Open palemieux opened this issue 5 years ago • 9 comments

Given the schema below, the following instance fails with a single error:

{'schema': 'C', 'kind': {'schema': 'D', 'foo': 2}}: {'schema': 'C', 'kind': {'schema': 'D', 'foo': 2}} is not valid under any of the given schemas

While it is true that the instance does not match either definitions B or C, could the validator indicate that the instance matched until it reached /kind/foo. Otherwise, schema validation will always fail on the top level anyOf, which is not very helpful.
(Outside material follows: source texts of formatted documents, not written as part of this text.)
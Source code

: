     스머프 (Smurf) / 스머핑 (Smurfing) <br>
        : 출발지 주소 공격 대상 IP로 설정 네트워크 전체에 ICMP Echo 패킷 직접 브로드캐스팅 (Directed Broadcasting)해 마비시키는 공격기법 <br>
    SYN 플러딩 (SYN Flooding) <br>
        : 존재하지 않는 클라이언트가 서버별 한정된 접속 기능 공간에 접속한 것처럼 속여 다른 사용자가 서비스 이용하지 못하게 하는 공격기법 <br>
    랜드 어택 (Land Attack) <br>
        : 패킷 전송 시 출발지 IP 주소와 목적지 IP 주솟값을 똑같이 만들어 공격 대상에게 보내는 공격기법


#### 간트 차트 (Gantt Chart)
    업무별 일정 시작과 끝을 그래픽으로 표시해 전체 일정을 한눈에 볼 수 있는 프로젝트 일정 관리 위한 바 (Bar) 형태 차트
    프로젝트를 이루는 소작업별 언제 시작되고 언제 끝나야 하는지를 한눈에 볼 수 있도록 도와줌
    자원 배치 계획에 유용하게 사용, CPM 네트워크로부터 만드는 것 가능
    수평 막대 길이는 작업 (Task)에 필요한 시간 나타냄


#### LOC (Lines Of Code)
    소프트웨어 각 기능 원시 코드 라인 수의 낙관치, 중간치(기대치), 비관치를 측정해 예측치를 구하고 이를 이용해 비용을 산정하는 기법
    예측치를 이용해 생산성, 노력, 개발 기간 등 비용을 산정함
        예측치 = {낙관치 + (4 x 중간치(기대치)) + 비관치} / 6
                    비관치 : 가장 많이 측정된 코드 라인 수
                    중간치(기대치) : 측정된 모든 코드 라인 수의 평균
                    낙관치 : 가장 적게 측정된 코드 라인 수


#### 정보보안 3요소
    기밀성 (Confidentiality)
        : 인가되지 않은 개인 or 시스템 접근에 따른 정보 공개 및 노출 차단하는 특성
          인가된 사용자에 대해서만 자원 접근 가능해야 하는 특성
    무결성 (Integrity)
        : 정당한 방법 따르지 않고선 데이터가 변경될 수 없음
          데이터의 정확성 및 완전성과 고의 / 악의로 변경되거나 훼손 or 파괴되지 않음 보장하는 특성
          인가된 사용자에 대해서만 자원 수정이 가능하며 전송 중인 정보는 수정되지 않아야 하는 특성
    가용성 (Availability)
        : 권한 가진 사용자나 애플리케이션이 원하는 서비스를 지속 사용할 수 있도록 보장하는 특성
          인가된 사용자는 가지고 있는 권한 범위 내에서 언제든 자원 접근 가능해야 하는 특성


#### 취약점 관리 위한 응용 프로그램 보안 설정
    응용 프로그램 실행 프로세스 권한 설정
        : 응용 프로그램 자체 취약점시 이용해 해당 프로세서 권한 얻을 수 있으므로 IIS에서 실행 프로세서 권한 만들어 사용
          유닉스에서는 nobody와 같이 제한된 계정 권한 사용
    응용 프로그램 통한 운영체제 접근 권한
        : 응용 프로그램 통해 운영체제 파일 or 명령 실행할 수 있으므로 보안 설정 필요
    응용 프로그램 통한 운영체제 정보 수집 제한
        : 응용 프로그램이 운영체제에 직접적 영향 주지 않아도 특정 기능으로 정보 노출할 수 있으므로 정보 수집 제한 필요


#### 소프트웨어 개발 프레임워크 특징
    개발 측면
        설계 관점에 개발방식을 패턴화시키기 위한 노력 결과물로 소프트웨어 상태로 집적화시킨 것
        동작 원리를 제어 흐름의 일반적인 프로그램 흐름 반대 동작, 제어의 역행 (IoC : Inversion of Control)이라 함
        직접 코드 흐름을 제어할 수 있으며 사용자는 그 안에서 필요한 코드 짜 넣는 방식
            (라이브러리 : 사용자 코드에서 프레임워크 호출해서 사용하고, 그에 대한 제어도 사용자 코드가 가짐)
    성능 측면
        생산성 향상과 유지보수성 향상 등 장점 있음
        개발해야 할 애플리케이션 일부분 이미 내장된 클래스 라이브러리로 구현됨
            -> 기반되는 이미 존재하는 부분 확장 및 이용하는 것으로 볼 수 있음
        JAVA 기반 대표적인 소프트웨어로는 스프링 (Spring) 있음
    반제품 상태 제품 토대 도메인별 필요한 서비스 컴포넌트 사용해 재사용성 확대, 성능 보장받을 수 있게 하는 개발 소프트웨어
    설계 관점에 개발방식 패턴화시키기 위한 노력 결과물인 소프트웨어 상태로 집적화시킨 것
Perhaps this is already possible and I missed it, or there is a way to design the schema differently?

Sample instance

{
  "schema": "C",
  "kind": {
    "schema": "D" ,
    "foo": 2
  }
}

Schema

{
  "$schema": "http://json-schema.org/schema#",
  "$ref": "#/definitions/A",
  "definitions": {
    "A": {
      "anyOf": [
        {
          "$ref": "#/definitions/B"
        },
        {
          "$ref": "#/definitions/C"
        }
      ]
    },
    "B": {
      "type": "object",
      "properties": {
        "schema": { "const": "B" },
        "name": { "type" : "string" },
        "value": { "type" : "number" }
      },
      "required": [ "schema" ],
      "additionalProperties": false
    },
    "C": {
      "type": "object",
      "properties": {
        "schema": { "const": "C" },
        "name": { "type" : "string" },
        "kind": { "$ref": "#/definitions/D" }
      },
      "required": [ "schema" ],
      "additionalProperties": false
    },
    "D": {
      "type": "object",
      "properties": {
        "schema": { "const": "D" },
        "foo": { "type" : "string" }
      },
      "required": [ "schema" ],
      "additionalProperties": false
    }
  }
}

palemieux avatar Jun 26 '20 17:06 palemieux

Hi. For that schema design, this is essentially what best_match is for.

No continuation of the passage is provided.